Reactie RvC uitspraa nemingskamer
Persbericht van zeven (oud-) commissarissen van Laurus N.V.
Op 16 oktober 2003 heeft de Ondernemingskamer uitspraak gedaan in de door de
Vereniging van Effectenbezitters (VEB) en een tweetal met de heer E.Th.A.C.
Albada Jelgersma gelieerde vennootschappen aangespannen procedure. Door een
zevental (oud-) commissarissen (te weten de heren W.M. de Grefte, J.M.
Hessels, R.J. Laan, J.M.M. Maeijer, A.H.J. Risseeuw, K.J. Storm en M.

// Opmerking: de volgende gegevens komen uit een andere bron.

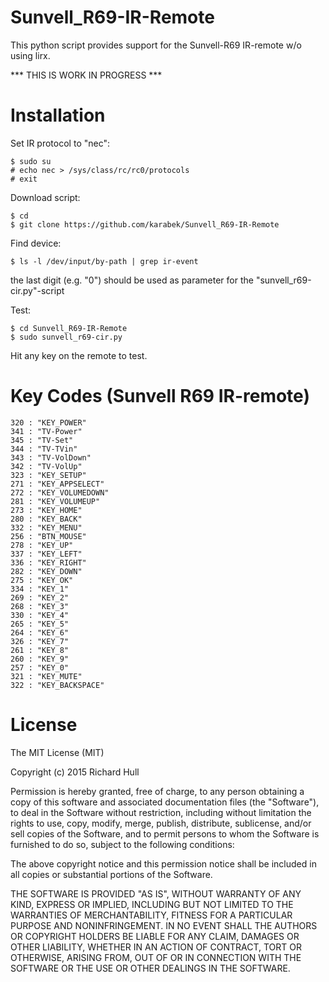 # Sunvell_R69-IR-Remote

This python script provides support for the Sunvell-R69 IR-remote w/o using lirx.

*** THIS IS WORK IN PROGRESS ***

# Installation

Set IR protocol to "nec":
```
$ sudo su
# echo nec > /sys/class/rc/rc0/protocols
# exit
```

Download script:
```
$ cd
$ git clone https://github.com/karabek/Sunvell_R69-IR-Remote
```

Find device:
```
$ ls -l /dev/input/by-path | grep ir-event
```
the last digit (e.g. "0") should be used as parameter for the "sunvell_r69-cir.py"-script

Test:
```
$ cd Sunvell_R69-IR-Remote
$ sudo sunvell_r69-cir.py
```

Hit any key on the remote to test.

# Key Codes (Sunvell R69 IR-remote)

	320 : "KEY_POWER"
	341 : "TV-Power"
	345 : "TV-Set"
	344 : "TV-TVin"
	343 : "TV-VolDown"
	342 : "TV-VolUp"
	323 : "KEY_SETUP"
	271 : "KEY_APPSELECT"
	272 : "KEY_VOLUMEDOWN"
	281 : "KEY_VOLUMEUP"
	273 : "KEY_HOME"
	280 : "KEY_BACK"
	332 : "KEY_MENU"
	256 : "BTN_MOUSE"
	278 : "KEY_UP"
	337 : "KEY_LEFT"
	336 : "KEY_RIGHT"
	282 : "KEY_DOWN"
	275 : "KEY_OK"
	334 : "KEY_1"
	269 : "KEY_2"
	268 : "KEY_3"
	330 : "KEY_4"
	265 : "KEY_5"
	264 : "KEY_6"
	326 : "KEY_7"
	261 : "KEY_8"
	260 : "KEY_9"
	257 : "KEY_0"
	321 : "KEY_MUTE"
	322 : "KEY_BACKSPACE"

# License

The MIT License (MIT)

Copyright (c) 2015 Richard Hull

Permission is hereby granted, free of charge, to any person obtaining a copy
of this software and associated documentation files (the "Software"), to deal
in the Software without restriction, including without limitation the rights
to use, copy, modify, merge, publish, distribute, sublicense, and/or sell
copies of the Software, and to permit persons to whom the Software is
furnished to do so, subject to the following conditions:

The above copyright notice and this permission notice shall be included in all
copies or substantial portions of the Software.

THE SOFTWARE IS PROVIDED "AS IS", WITHOUT WARRANTY OF ANY KIND, EXPRESS OR
IMPLIED, INCLUDING BUT NOT LIMITED TO THE WARRANTIES OF MERCHANTABILITY,
FITNESS FOR A PARTICULAR PURPOSE AND NONINFRINGEMENT. IN NO EVENT SHALL THE
AUTHORS OR COPYRIGHT HOLDERS BE LIABLE FOR ANY CLAIM, DAMAGES OR OTHER
LIABILITY, WHETHER IN AN ACTION OF CONTRACT, TORT OR OTHERWISE, ARISING FROM,
OUT OF OR IN CONNECTION WITH THE SOFTWARE OR THE USE OR OTHER DEALINGS IN THE
SOFTWARE.

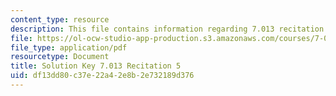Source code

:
 ```yaml
---
content_type: resource
description: This file contains information regarding 7.013 recitation 5.
file: https://ol-ocw-studio-app-production.s3.amazonaws.com/courses/7-013-introductory-biology-spring-2013/df13dd80c37e22a42e8b2e732189d376_MIT7_013S12_RecitatSol_5.pdf
file_type: application/pdf
resourcetype: Document
title: Solution Key 7.013 Recitation 5
uid: df13dd80-c37e-22a4-2e8b-2e732189d376
---
```

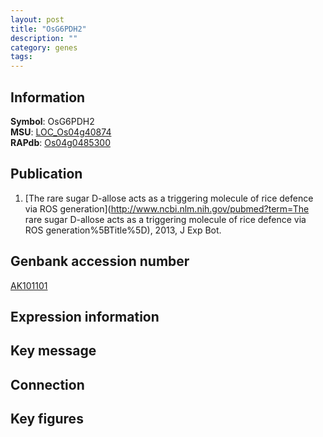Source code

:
 ```yaml
---
layout: post
title: "OsG6PDH2"
description: ""
category: genes
tags: 
---
```


## Information
__Symbol__: OsG6PDH2  
__MSU__: [LOC_Os04g40874](http://rice.plantbiology.msu.edu/cgi-bin/ORF_infopage.cgi?orf=LOC_Os04g40874)  
__RAPdb__: [Os04g0485300](http://rapdb.dna.affrc.go.jp/viewer/gbrowse_details/irgsp1?name=Os04g0485300)  

## Publication
1. [The rare sugar D-allose acts as a triggering molecule of rice defence via ROS generation](http://www.ncbi.nlm.nih.gov/pubmed?term=The rare sugar D-allose acts as a triggering molecule of rice defence via ROS generation%5BTitle%5D), 2013, J Exp Bot.

## Genbank accession number
[AK101101](http://www.ncbi.nlm.nih.gov/nuccore/AK101101)  

## Expression information

## Key message

## Connection

## Key figures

Ververs) is in deze procedure verweer gevoerd en dit persbericht is hun
reactie op deze uitspraak. De VEB is in de uitspraak niet-ontvankelijk
verklaard.
De Ondernemingskamer oordeelt dat de toenmalige raad van commissarissen een
zekere medeverantwoordelijkheid draagt voor het door de toenmalige directie
gevoerde bestuur bij de uitvoering van de één-formule strategie. Met name
wordt gesteld, dat vanaf eind maart 2001 scherper toezicht op de toenmalige
directie had moeten worden gehouden en dat de directie "korter aan de
teugel" had moeten worden genomen. De Ondernemingskamer legt niet uit wat
met scherper toezicht en "korter aan de teugel" wordt bedoeld en hoe dit het
later gebleken debacle had kunnen voorkomen. Sommige van de door de
Ondernemingskamer geconstateerde feiten die het oordeel ondersteunen dat
vanaf eind maart 2001 strenger toezicht zou moeten worden gehouden, hebben
zich pas na eind maart 2001 voorgedaan. Deze zaken konden derhalve nooit
aanleiding zijn voor het door de Ondernemingskamer noodzakelijk geachte
strengere toezicht. Daarnaast erkent de Ondernemingskamer zelf, dat
ingrijpen in mei 2001 "onverantwoord" zou zijn geweest. In de korte periode
van eind maart 2001 tot begin mei 2001 zijn bij de contacten tussen raad van
commissarissen en directie geen signalen gegeven die ingrijpen
rechtvaardigden.
Een consequentie van het oordeel van de Ondernemingskamer is, dat de raad
van commissarissen in feite op de stoel van de directie moet gaan zitten en
(be)stuur(s)taken moet overnemen. Deze opvatting past niet in het geldende
wettelijke stelsel, waarbij er sprake is van een duidelijke scheiding van de
taken en verantwoordelijkheden tussen commissarissen en directie.
De Ondernemingskamer volgt de geldende opvatting dat de raad van
commissarissen voor zijn informatie afhankelijk is van de directie. Niet
begrijpelijk is dan dat scherper toezicht zou hebben geleid tot een ander
beleid omdat de raad van commissarissen bij herhaling door de toenmalige
hoofddirectie op fundamentele punten onjuist blijkt te zijn geïnformeerd. Op
de verstrekte informatie mocht de raad van commissarissen, zo blijkt uit de
uitspraak, afgaan.
De Ondernemingskamer baseert haar oordeel op een aantal constateringen van
de onderzoekers die in de procedure uitgebreid en gemotiveerd zijn
weersproken en weerlegd (bijvoorbeeld: de door de raad van commissarissen
ingebouwde controlemomenten; de mogelijkheden om tussentijds - zoals ook is
gebeurd - de uitvoering van het plan te stoppen; de gang van zaken rondom de
drie CFO's in één jaar; de niet goedgekeurde verhuizing van het hoofdkantoor
met nadelige personele consequenties etc. Zie verder voor meer
bijzonderheden de pleitnotities van mr. M. Das, te vinden op
www.laurus.nl.). De Ondernemingskamer geeft geen inzicht in de redenen
waarom zij zich bij haar oordeel dan toch baseert op deze weerlegde
bevindingen. Gelet op onder meer vorengenoemde punten zal door de zeven
(oud-)commissarissen cassatie worden ingesteld.
Anders dan door sommige media is bericht, maakte de heer Albada Jelgersma in
de betrokken periode deel uit van de raad van commissarissen. De heer Albada
Jelgersma, een zeer ervaren food-retail deskundige, was een krachtig
voorstander van de één-formule strategie en was door zijn vele informele
contacten binnen de onderneming en de leiding daarvan, vaak beter
geïnformeerd dan de andere leden van de raad van commissarissen.